[TO DO]: List every line below containing "MVCs".

[Extracted records]:
__________

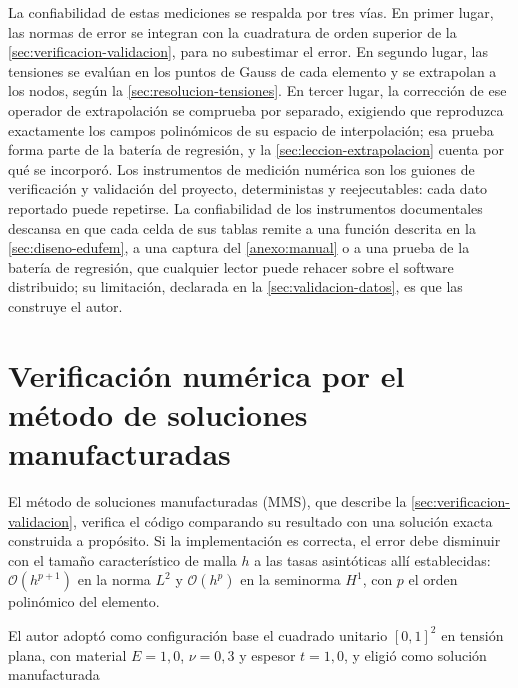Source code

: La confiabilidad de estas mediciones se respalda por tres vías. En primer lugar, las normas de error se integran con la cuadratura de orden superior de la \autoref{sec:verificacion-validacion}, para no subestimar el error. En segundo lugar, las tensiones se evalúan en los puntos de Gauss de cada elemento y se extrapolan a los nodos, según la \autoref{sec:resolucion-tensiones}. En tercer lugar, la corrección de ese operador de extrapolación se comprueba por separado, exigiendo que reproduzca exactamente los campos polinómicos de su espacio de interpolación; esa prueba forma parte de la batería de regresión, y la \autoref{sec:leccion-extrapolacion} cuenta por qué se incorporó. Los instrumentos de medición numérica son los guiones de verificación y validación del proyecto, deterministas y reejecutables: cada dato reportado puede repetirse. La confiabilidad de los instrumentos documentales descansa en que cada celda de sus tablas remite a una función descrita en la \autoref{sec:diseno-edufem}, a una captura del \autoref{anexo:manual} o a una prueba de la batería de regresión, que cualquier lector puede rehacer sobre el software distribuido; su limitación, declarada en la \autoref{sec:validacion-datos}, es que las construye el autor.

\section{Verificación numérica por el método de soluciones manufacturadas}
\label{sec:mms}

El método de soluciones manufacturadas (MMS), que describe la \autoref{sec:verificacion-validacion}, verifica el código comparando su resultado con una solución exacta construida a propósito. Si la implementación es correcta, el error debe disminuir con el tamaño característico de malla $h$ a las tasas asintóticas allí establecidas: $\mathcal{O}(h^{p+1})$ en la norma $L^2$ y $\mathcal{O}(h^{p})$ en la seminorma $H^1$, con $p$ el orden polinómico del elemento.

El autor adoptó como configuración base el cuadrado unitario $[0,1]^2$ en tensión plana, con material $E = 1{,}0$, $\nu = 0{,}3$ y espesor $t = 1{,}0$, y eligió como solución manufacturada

__________

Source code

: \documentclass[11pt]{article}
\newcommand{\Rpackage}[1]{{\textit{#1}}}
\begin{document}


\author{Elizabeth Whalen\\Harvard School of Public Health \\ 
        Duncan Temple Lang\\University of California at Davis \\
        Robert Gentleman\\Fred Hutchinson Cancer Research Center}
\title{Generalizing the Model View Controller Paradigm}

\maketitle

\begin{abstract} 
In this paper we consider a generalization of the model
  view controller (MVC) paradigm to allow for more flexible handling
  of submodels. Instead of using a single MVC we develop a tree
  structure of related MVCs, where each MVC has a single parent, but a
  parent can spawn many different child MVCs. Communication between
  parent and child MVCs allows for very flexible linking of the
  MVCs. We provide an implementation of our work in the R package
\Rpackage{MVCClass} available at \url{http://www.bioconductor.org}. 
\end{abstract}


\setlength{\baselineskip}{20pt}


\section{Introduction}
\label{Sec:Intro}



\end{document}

__________

[SOLUTION TO THE EXERCISE]:
  structure of related MVCs, where each MVC has a single parent, but a
  parent can spawn many different child MVCs. Communication between
  parent and child MVCs allows for very flexible linking of the
  MVCs. We provide an implementation of our work in the R package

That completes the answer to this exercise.